_REQUIRED WORK_: Which lines to output? The line containing "X=\min( MA , 1)" and every line after it in the data below, each copied exactly.

[Stored entries]
· · ·

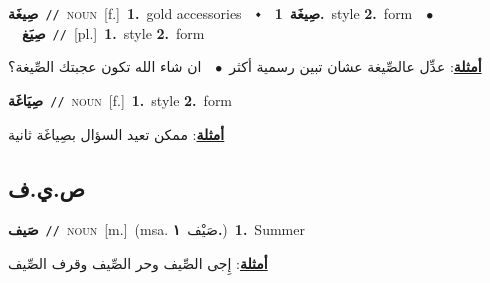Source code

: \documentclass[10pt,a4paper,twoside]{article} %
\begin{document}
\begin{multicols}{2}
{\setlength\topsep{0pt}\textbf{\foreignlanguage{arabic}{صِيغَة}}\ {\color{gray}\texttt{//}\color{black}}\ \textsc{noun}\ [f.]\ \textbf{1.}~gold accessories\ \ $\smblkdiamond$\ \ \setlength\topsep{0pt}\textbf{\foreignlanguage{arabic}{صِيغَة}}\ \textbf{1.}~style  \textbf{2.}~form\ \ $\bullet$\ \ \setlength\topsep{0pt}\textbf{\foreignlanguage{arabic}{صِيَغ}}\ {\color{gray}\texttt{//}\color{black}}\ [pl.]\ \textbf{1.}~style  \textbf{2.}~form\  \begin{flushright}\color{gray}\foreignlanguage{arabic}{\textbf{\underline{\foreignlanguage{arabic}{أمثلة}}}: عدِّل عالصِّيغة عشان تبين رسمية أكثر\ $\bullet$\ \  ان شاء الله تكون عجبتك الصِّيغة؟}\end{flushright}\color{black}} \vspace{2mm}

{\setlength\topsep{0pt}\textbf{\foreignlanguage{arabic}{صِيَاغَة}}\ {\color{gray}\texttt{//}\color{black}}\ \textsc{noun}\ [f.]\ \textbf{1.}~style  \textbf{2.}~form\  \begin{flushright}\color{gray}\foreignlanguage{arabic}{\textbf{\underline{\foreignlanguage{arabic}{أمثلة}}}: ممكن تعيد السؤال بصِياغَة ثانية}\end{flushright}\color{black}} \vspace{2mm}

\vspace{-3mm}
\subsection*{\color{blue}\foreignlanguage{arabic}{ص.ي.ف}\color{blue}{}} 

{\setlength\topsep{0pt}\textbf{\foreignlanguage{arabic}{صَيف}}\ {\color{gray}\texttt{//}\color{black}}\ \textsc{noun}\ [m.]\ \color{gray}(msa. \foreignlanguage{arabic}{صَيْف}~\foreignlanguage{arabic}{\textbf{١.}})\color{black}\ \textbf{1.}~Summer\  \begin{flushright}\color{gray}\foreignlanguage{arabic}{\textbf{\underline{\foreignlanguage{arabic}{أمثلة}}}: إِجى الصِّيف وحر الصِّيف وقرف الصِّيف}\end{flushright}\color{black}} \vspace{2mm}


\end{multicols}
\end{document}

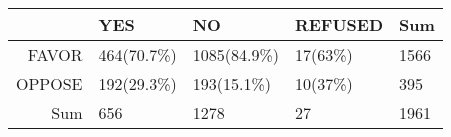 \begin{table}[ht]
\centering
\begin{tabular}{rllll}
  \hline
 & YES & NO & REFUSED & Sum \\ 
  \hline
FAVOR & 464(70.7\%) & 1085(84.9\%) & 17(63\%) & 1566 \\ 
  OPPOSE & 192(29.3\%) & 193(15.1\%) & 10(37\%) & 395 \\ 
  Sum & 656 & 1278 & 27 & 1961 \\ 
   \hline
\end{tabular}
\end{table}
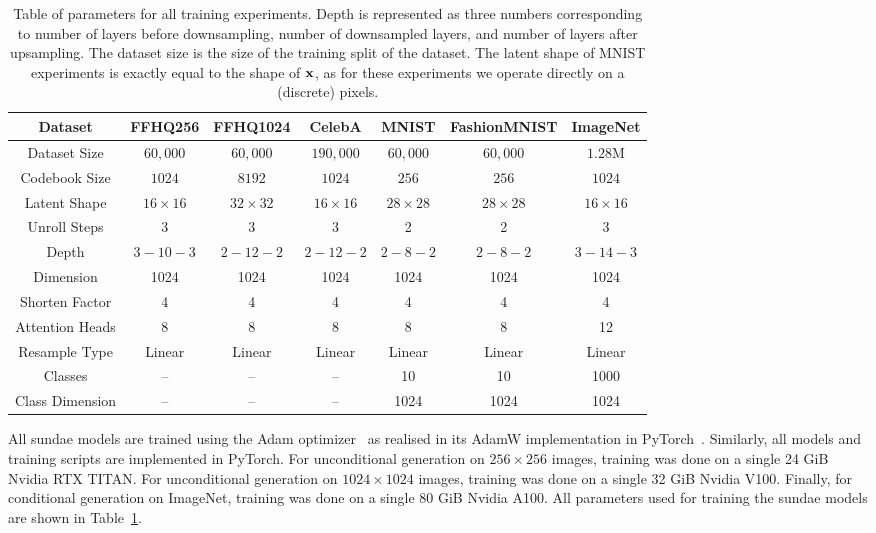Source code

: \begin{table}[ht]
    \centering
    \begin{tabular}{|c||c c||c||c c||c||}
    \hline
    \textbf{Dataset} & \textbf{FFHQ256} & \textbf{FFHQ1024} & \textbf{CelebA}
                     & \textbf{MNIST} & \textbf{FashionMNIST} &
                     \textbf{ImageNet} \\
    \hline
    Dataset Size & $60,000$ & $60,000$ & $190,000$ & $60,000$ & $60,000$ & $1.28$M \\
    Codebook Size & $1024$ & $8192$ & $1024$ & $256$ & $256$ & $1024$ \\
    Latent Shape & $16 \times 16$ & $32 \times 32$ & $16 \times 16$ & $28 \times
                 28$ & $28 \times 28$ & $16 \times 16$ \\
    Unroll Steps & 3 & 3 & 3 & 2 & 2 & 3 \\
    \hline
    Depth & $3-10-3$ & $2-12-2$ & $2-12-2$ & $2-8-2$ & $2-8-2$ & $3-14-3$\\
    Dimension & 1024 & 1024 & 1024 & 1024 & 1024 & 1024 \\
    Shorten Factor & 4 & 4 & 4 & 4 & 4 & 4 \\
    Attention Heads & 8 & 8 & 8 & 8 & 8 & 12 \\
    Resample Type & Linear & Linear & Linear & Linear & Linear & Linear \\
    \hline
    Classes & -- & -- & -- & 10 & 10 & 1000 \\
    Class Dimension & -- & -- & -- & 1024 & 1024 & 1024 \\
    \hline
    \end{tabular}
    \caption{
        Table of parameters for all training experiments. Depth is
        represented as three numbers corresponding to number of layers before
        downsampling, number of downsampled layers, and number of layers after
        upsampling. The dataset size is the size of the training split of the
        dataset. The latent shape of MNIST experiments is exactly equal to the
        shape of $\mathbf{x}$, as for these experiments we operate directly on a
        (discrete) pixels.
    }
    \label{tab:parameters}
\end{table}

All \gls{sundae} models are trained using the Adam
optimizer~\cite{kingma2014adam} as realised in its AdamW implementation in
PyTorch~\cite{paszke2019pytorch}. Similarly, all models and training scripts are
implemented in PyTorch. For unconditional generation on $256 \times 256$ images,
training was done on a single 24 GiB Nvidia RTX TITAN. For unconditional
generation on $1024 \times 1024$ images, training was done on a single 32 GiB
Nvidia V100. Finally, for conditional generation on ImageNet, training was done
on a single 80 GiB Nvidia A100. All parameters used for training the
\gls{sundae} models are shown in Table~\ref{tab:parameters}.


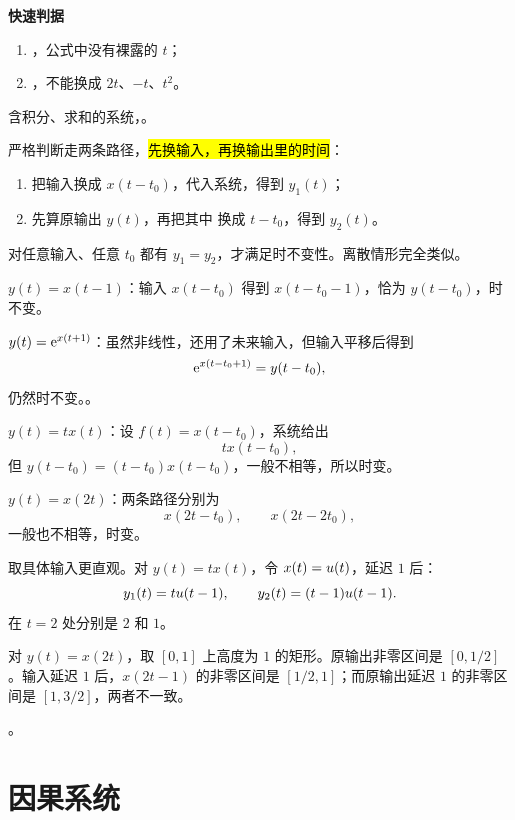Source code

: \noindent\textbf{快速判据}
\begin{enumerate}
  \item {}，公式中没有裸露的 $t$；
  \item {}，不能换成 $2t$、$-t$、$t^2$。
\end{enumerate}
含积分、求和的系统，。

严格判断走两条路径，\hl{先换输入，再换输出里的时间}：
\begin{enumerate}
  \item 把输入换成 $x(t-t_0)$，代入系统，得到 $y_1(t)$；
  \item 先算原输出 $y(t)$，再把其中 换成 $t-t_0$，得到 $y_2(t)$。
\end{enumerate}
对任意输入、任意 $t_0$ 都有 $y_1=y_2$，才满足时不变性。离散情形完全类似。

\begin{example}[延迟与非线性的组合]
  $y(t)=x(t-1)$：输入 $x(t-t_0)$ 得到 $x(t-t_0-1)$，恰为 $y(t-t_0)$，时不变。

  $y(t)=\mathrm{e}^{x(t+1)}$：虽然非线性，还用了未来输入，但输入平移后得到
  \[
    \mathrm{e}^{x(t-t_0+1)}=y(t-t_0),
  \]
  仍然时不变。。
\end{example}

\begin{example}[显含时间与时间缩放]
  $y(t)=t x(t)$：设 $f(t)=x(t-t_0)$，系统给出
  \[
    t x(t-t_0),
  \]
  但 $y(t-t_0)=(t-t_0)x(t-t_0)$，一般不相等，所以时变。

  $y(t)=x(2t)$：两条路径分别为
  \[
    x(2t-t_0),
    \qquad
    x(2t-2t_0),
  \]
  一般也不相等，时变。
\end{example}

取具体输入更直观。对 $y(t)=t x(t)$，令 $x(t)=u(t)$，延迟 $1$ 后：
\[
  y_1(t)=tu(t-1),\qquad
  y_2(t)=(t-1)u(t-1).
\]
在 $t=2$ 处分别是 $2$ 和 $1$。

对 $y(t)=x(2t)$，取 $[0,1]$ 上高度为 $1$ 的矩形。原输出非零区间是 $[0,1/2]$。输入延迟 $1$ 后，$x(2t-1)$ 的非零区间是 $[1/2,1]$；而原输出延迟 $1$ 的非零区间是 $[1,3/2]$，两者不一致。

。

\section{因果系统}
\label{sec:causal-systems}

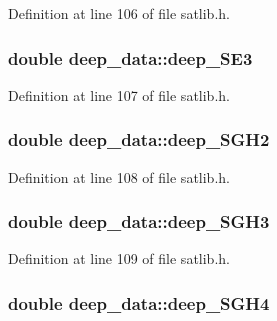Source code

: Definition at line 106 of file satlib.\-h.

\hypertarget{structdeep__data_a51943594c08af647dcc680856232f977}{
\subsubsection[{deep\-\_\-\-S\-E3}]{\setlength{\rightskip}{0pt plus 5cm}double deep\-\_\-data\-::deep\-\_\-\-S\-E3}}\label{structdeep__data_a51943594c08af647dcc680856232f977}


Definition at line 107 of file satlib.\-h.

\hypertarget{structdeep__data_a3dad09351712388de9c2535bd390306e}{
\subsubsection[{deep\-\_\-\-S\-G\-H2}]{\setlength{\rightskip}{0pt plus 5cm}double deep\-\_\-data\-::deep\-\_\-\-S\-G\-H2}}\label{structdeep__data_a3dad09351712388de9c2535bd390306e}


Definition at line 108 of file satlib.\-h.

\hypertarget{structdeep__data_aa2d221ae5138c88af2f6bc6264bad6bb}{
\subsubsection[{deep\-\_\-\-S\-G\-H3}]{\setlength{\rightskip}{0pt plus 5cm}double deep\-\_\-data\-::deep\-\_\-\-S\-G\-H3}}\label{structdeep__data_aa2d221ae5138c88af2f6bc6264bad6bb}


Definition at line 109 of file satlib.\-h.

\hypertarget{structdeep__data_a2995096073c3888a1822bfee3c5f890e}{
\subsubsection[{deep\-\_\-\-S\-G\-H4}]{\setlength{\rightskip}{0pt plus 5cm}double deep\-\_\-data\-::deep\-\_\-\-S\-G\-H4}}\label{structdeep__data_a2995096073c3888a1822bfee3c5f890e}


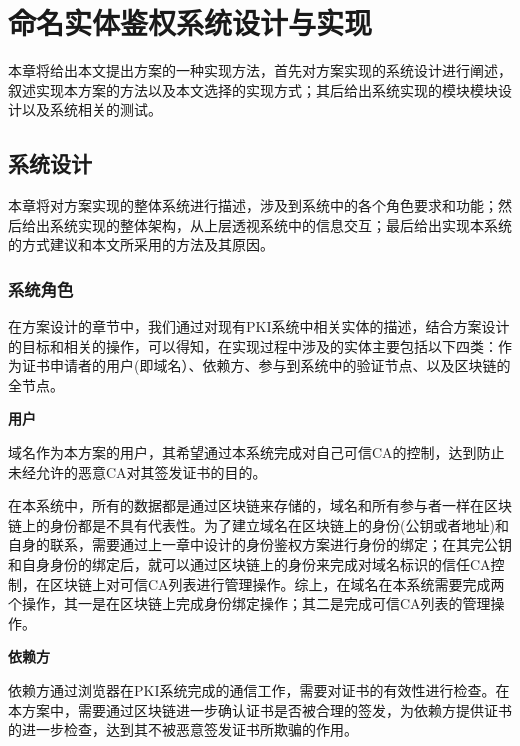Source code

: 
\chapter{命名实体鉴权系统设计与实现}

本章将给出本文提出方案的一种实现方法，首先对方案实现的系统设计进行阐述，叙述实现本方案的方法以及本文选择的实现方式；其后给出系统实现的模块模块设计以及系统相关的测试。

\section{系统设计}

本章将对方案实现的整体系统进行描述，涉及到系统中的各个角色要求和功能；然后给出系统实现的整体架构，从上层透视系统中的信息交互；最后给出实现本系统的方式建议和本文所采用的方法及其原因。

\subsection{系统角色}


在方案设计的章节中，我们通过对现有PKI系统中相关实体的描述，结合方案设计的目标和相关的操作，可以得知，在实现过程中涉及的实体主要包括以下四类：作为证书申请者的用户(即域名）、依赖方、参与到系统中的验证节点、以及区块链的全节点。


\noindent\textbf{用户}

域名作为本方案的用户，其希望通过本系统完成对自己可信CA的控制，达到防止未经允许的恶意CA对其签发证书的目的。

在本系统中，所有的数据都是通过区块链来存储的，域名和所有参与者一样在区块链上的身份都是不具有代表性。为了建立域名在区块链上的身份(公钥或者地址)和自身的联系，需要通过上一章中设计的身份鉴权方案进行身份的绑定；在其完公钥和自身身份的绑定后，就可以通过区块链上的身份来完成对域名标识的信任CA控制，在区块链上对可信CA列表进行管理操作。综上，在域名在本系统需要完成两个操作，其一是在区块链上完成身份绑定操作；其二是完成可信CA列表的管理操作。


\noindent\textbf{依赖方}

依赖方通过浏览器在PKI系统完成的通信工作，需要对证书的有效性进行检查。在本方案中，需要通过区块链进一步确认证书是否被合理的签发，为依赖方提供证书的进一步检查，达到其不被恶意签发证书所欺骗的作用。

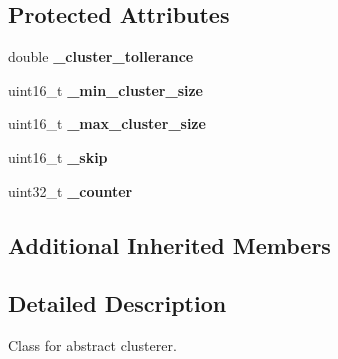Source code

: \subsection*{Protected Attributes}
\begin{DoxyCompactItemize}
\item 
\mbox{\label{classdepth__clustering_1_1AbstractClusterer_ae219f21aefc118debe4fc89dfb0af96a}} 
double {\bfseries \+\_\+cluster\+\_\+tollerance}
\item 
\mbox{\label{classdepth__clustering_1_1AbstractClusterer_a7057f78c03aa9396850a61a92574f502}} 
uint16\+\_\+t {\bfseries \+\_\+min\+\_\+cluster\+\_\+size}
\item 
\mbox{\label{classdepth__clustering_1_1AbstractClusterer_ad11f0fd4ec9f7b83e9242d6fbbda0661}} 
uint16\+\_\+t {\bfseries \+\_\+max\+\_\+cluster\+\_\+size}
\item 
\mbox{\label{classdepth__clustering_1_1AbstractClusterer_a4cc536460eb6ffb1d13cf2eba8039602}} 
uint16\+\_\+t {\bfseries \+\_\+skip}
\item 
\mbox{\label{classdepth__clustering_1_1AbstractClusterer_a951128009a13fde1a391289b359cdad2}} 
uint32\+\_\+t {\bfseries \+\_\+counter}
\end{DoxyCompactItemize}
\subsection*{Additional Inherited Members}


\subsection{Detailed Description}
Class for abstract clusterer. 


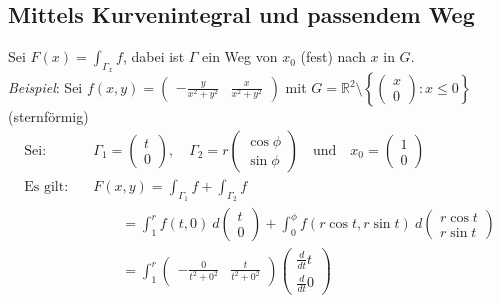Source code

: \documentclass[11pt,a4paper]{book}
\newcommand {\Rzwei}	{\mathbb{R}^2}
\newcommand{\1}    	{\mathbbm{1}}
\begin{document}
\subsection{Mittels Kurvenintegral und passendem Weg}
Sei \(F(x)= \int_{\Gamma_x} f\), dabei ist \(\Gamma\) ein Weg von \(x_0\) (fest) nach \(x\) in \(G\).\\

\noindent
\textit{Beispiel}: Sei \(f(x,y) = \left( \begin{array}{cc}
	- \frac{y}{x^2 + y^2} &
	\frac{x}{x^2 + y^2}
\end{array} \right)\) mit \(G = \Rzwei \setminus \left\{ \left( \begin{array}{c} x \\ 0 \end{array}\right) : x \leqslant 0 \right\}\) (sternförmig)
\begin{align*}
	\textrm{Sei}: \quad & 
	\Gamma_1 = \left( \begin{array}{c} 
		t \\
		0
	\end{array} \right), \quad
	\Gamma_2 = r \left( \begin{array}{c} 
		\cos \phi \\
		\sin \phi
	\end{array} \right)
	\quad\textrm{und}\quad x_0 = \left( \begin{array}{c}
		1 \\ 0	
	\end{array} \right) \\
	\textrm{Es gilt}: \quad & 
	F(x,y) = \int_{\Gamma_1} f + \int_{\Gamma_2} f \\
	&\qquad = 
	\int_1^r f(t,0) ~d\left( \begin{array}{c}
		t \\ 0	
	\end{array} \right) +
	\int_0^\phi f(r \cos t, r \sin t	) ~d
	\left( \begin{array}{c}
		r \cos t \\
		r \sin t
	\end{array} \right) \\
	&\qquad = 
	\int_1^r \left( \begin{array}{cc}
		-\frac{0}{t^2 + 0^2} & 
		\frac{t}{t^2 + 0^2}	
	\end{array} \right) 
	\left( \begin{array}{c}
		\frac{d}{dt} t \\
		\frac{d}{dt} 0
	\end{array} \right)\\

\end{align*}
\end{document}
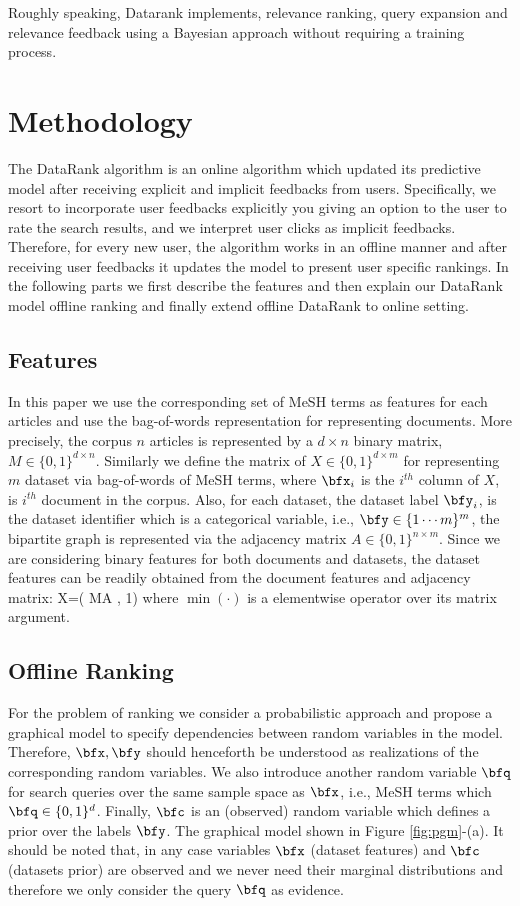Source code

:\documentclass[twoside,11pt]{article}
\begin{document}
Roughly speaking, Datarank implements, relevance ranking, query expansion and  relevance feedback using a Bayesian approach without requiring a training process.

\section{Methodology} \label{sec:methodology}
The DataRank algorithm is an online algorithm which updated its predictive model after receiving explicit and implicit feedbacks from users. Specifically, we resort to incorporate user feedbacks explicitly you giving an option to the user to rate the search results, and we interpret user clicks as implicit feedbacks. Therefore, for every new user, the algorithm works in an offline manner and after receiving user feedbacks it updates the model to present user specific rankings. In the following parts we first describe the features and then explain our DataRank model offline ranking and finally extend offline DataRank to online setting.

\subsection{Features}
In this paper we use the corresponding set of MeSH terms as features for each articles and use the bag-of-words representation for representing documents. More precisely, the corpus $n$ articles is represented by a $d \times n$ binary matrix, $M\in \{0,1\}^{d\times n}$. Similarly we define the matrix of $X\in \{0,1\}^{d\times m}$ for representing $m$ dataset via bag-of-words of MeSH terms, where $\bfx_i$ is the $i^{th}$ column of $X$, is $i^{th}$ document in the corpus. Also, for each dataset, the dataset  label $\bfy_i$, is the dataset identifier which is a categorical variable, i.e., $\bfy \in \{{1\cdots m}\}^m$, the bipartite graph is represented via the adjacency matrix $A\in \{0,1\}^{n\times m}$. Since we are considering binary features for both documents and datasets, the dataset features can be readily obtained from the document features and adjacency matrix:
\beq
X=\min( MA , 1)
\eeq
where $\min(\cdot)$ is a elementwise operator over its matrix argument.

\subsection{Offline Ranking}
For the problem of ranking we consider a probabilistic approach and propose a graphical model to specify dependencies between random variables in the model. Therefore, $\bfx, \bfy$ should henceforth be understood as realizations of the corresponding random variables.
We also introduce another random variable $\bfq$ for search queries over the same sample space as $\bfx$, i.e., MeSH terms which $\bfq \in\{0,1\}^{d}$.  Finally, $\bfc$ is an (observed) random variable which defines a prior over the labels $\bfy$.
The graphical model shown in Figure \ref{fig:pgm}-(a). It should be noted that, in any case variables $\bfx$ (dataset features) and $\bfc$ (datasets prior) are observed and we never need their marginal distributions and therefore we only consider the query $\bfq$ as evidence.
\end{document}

· · ·

_TASK RESULT_:
X=\min( MA , 1)
\eeq
where $\min(\cdot)$ is a elementwise operator over its matrix argument.

\subsection{Offline Ranking}
For the problem of ranking we consider a probabilistic approach and propose a graphical model to specify dependencies between random variables in the model. Therefore, $\bfx, \bfy$ should henceforth be understood as realizations of the corresponding random variables.
We also introduce another random variable $\bfq$ for search queries over the same sample space as $\bfx$, i.e., MeSH terms which $\bfq \in\{0,1\}^{d}$.  Finally, $\bfc$ is an (observed) random variable which defines a prior over the labels $\bfy$.
The graphical model shown in Figure \ref{fig:pgm}-(a). It should be noted that, in any case variables $\bfx$ (dataset features) and $\bfc$ (datasets prior) are observed and we never need their marginal distributions and therefore we only consider the query $\bfq$ as evidence.
\end{document}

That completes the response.